What you're describing is very much like the development section of a sonata-allegro form, in which the existing themes are segmented, extended, transposed, and recombined in what is often the most complex part of the work--it stands between the exposition, in which the themes and the principal tonal conflict are introduced, and the recapitulation, in which the tonal conflict is resolved (material which earlier appeared in a contrasting key returns in the home key). The development stands between these two sections and its purpose is to introduce new possibilities into the existing material, usually complicating the aural landscape and creating new conflicts that must be resolved before the principal conflict can be addressed in the recapitulation.

(*tar-ancalime takes off Pompous Lecture Hat.*)

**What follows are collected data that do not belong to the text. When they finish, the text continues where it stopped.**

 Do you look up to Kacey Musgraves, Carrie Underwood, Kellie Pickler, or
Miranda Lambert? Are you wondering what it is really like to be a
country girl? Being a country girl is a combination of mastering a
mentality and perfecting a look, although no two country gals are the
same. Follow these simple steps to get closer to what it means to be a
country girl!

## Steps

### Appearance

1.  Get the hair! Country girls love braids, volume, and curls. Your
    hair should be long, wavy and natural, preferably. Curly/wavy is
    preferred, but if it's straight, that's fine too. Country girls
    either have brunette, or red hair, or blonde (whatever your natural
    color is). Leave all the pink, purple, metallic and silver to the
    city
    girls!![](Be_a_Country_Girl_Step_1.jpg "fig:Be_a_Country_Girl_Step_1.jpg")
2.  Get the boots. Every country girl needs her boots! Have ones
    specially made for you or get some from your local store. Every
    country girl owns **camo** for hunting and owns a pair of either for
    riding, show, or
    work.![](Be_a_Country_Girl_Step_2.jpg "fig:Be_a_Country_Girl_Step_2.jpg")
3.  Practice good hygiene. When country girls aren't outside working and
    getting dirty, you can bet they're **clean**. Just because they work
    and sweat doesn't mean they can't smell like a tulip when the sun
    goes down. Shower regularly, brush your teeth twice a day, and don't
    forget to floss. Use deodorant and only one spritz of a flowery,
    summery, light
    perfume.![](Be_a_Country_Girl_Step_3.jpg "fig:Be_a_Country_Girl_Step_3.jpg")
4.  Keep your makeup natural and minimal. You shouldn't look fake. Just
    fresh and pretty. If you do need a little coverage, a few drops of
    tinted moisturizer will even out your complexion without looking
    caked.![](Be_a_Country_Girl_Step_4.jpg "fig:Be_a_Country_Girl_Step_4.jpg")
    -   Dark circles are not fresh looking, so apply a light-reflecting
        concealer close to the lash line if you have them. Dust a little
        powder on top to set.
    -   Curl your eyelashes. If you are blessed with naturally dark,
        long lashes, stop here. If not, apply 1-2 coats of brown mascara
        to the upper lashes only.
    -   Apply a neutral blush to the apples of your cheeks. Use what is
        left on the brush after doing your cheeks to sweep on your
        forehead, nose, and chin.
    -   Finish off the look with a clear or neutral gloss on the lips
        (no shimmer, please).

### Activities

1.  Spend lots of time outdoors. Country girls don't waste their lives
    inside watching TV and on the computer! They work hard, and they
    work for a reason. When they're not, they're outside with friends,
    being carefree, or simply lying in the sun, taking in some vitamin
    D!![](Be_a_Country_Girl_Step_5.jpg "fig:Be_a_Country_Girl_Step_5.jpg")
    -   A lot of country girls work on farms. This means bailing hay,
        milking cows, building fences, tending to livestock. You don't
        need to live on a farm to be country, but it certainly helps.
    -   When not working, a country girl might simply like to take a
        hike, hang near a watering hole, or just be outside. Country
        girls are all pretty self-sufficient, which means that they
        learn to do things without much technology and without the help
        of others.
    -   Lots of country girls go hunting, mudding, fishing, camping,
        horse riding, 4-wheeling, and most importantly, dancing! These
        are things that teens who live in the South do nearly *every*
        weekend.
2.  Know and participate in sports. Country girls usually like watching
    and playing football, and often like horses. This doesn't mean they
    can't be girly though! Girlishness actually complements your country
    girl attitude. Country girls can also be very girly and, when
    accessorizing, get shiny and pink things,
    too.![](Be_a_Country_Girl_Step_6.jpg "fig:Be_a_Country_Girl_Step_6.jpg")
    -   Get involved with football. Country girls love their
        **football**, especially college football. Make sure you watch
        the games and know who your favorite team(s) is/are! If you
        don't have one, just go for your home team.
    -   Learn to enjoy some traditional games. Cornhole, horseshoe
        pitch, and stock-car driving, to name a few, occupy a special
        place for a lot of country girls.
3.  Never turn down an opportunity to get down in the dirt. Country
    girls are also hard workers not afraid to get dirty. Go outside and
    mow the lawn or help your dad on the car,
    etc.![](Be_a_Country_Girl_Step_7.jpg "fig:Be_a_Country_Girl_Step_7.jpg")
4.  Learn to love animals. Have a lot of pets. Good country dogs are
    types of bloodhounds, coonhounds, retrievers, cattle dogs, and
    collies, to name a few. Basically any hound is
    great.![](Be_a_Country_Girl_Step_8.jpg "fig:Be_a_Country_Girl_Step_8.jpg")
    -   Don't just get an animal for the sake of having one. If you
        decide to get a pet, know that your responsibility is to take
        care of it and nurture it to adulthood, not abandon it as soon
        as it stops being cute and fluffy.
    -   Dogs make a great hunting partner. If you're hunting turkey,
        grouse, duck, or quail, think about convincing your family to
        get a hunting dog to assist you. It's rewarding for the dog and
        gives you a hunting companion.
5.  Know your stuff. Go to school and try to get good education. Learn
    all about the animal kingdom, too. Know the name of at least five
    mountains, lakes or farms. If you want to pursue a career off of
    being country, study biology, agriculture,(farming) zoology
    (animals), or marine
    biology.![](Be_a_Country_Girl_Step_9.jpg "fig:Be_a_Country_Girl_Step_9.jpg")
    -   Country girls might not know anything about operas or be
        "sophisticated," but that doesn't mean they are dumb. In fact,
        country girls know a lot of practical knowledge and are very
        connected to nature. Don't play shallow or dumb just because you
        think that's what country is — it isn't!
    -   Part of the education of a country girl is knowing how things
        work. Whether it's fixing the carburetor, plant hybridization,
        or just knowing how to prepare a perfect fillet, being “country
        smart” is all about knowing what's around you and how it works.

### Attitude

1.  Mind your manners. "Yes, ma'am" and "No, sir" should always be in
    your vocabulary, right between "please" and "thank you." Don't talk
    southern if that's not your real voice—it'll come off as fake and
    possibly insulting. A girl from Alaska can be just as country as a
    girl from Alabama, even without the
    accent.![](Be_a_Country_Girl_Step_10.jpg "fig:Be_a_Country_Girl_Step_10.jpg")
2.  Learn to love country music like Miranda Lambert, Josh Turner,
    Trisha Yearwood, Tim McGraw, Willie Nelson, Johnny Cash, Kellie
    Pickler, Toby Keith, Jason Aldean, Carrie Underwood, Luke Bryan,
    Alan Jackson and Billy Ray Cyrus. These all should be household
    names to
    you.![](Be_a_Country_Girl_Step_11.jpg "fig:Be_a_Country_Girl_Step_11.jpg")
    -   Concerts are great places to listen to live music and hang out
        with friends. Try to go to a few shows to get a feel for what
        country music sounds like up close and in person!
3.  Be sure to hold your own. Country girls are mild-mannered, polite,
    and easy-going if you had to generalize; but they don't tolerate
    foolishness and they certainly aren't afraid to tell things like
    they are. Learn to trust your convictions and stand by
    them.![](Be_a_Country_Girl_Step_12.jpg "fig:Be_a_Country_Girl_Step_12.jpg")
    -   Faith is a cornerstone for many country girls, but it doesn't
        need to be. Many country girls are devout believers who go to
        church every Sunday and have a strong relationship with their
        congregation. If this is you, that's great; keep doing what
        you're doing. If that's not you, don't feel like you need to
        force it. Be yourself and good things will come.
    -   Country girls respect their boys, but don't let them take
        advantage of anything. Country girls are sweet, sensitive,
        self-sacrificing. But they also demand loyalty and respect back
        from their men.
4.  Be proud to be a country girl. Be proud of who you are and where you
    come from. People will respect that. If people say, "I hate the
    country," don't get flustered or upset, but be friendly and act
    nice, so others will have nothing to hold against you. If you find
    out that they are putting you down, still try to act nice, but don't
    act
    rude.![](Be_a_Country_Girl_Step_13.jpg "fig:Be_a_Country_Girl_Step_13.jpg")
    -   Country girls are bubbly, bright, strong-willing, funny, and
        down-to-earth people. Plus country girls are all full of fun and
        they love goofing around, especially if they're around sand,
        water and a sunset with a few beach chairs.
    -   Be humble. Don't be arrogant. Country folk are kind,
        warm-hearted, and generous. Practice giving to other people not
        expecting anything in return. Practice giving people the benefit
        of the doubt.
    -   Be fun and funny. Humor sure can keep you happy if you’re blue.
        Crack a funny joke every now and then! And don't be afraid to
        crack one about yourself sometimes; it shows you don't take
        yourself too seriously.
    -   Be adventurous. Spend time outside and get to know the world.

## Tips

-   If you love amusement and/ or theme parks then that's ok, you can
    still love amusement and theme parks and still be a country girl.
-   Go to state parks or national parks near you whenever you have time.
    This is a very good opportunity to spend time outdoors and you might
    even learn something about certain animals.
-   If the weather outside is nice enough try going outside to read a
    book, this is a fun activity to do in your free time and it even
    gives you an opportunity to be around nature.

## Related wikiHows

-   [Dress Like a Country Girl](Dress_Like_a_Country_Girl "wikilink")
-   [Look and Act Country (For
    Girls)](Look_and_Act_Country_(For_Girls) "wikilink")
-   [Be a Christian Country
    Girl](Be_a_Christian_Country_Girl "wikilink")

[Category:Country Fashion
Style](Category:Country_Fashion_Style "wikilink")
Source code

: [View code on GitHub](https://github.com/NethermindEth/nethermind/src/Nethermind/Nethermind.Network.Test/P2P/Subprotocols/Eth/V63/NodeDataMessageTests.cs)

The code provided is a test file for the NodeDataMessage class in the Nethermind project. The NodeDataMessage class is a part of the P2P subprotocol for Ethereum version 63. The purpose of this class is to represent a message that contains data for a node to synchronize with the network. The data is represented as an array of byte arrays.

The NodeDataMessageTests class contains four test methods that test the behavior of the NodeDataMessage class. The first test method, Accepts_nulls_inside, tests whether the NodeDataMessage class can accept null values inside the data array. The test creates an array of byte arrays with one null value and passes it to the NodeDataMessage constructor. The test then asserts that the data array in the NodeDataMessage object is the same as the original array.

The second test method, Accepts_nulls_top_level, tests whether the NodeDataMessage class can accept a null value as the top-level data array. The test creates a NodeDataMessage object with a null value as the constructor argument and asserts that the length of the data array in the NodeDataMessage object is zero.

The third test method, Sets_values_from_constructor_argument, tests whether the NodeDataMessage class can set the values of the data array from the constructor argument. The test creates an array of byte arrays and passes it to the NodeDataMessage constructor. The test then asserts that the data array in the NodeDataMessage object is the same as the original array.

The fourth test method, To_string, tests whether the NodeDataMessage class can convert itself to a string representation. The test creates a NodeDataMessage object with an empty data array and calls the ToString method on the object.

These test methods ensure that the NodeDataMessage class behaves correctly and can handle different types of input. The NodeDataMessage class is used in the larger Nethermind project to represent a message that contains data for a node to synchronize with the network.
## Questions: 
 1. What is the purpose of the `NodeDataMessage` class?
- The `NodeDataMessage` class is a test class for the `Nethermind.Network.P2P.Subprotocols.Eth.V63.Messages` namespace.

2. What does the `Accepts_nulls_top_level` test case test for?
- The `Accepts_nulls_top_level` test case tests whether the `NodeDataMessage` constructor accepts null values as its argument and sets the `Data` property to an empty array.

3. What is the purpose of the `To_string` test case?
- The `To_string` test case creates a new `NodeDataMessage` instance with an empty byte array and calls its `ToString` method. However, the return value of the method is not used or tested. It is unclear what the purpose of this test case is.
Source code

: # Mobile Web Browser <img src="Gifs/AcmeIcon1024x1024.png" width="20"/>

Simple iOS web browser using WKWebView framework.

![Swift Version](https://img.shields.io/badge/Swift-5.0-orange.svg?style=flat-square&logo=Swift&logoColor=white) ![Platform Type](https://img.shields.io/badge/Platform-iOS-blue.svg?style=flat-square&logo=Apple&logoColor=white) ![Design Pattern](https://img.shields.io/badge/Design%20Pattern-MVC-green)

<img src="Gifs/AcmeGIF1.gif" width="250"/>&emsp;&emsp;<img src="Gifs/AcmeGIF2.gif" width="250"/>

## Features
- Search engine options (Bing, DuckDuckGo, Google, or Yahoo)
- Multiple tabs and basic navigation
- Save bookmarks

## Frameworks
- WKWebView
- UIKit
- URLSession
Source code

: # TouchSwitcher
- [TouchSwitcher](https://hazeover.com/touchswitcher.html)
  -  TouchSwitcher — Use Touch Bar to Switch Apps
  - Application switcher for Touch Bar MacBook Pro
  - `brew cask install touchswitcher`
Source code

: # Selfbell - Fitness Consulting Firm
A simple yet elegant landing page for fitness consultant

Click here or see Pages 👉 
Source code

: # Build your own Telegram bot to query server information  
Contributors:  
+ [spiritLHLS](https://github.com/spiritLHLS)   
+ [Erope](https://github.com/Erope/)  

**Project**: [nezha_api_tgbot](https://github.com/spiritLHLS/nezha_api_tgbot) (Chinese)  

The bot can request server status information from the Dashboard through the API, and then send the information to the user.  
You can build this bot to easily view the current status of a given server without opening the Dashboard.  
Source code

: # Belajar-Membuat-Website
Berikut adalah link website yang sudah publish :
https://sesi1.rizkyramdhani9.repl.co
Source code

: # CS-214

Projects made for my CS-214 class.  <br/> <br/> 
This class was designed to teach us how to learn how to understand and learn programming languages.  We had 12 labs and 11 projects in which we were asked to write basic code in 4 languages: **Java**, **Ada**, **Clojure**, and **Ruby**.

I think your analogy is apt, at least this far into the story. Book One introduces many of the themes and the principal conflict; Book Two begins the journey to resolve that conflict, which must be complicated on the way by obstacles foreseen and unforeseen. Perhaps, though, the analogy is so apt because this is the basic pattern for most of the stories we tell in our culture, whether musical or literary. Are the novel and the symphony always so compatible? But I can feel myself straying farther and farther from the topic at hand, so I'll restrain myself for now.

To return to the specific chapter at hand, the whole journey in Moria is foreshadowed by another underground "adventure"--the Barrow-Downs. An idea first presented in Book One (exposition) returns in Book Two (development) with new repercussions, in a different "key."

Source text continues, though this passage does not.